Angela Weiss/AFP via Getty Images

The

S&P 500’s
15% summer bounce off its June lows may be as fleeting as the relief from the heat a weekend at the beach provides.

Bank of America strategists told clients in a note on Thursday that they don’t see enough signposts to signal the end of a bear market. Instead, there are signs of trouble ahead—enough to recommend investors to be more strategic rather than jumping in.

The BofA team sees multiple reasons for caution. While there is a view on Wall Street that if everyone is bearish, it’s time to buy, these strategists don’t see that sentiment on Main Street. U.S. households represent $38 trillion in assets, or about 52% of the U.S. equity market, and these folks have not yet begun to sell.
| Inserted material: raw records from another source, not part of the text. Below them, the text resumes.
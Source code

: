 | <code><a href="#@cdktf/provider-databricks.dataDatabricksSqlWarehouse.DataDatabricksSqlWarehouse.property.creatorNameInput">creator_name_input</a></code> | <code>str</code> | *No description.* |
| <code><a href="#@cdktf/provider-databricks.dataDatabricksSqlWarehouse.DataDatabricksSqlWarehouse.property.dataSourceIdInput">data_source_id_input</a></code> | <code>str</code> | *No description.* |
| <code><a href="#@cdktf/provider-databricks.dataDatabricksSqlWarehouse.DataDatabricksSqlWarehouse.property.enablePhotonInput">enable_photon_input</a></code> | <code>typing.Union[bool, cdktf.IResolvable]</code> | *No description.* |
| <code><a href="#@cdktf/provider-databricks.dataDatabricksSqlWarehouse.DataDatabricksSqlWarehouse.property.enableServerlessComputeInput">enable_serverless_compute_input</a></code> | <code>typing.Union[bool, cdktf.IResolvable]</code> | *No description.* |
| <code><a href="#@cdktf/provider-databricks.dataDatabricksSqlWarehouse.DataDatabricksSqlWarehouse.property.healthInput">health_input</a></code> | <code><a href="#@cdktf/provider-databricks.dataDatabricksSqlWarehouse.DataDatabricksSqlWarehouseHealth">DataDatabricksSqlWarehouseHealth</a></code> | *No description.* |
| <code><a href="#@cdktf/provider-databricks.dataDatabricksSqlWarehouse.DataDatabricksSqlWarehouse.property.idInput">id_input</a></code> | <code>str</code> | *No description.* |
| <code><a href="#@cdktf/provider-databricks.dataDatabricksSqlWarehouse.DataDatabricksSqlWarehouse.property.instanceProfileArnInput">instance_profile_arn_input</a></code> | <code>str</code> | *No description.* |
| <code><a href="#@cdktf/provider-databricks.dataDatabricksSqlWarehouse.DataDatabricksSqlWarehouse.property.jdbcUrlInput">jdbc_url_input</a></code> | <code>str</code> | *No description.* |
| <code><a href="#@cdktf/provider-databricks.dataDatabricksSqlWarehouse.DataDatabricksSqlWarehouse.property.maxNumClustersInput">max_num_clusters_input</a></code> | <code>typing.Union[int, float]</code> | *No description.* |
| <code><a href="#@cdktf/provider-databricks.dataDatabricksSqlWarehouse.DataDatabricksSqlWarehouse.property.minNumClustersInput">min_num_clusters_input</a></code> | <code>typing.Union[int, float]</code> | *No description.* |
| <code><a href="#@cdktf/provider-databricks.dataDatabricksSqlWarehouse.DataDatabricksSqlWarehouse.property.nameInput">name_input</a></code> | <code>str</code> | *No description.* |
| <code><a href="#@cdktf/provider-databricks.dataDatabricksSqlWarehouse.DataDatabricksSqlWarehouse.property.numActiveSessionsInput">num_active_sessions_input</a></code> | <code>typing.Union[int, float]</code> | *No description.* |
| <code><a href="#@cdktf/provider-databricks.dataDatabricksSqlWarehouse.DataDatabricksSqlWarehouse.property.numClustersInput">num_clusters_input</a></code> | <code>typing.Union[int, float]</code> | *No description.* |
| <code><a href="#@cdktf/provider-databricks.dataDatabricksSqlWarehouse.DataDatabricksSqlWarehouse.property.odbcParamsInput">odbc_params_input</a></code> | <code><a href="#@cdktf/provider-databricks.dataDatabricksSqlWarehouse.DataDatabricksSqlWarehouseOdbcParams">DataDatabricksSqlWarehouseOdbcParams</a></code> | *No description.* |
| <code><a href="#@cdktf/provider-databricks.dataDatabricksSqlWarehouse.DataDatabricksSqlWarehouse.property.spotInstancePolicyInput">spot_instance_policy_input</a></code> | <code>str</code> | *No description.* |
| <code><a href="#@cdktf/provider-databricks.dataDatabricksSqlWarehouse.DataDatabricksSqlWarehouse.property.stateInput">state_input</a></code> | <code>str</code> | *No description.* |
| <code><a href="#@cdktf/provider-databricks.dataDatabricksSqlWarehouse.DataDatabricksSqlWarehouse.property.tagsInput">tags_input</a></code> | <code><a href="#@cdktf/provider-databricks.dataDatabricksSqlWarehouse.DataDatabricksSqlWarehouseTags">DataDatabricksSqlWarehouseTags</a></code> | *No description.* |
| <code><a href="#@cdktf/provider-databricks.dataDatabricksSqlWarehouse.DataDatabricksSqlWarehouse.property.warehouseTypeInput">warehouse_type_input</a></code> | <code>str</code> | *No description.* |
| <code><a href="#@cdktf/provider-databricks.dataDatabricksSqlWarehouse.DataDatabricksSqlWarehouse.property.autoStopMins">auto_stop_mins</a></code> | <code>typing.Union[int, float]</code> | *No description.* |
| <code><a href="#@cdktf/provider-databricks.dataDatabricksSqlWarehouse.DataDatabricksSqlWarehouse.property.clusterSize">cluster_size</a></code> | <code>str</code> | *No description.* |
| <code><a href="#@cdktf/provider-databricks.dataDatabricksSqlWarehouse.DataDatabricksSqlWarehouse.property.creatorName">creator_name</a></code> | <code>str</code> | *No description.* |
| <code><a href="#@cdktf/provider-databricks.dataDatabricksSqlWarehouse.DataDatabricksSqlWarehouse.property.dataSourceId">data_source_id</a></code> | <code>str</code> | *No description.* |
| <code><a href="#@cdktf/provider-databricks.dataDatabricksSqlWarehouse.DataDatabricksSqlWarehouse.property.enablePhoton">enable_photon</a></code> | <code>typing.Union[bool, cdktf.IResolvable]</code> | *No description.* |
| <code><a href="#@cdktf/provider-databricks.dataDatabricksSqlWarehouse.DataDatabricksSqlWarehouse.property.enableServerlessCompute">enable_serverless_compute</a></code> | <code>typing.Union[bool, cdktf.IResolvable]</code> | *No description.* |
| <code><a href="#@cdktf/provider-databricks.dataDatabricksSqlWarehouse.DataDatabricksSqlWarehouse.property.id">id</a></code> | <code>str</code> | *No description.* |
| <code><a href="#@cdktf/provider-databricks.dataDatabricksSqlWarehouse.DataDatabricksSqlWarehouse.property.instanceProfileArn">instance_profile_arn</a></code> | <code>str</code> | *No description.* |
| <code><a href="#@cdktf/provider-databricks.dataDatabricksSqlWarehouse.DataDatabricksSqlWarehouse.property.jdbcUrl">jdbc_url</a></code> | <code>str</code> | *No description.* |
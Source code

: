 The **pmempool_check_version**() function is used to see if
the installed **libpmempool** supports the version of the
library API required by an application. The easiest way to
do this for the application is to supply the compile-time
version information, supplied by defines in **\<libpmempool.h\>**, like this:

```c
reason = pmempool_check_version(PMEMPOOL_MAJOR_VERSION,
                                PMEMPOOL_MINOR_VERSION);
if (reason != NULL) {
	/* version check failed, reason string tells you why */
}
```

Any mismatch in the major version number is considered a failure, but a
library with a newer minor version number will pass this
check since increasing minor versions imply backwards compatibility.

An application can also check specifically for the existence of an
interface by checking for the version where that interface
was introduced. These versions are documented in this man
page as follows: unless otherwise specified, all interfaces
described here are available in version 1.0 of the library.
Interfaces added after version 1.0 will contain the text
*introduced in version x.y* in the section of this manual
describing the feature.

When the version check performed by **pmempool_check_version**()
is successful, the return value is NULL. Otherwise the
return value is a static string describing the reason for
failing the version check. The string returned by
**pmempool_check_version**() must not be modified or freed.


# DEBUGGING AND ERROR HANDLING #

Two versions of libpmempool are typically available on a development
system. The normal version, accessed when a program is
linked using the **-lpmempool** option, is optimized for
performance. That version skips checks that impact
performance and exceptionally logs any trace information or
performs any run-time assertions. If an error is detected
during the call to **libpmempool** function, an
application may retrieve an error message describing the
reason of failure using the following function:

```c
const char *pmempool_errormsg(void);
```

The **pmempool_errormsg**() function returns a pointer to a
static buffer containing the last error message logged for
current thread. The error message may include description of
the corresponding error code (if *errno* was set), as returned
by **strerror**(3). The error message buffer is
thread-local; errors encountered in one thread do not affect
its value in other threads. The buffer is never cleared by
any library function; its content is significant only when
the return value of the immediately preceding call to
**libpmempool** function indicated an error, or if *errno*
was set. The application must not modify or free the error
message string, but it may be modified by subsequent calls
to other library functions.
“Households bought $5.9 trillion in equities over the past two years through the end of the first quarter 2022, with inflows recorded in every quarter since Covid,” the strategists write. “Historically, the past three major market lows have occurred 1-2 quarters after substantial household investor selling.”The “big” money, or institutional investors, are also still buying as private markets see robust fundraising. Private markets raised $800 billion so far this year—a pace on track to hit $1.4 trillion by year-end, according to Preqin. These types of inflows across both public and private markets is yet another sign for the BofA team that the market hasn’t seen “liquidity constrained ‘panic’ “ that typically comes alongside the end of a bear market.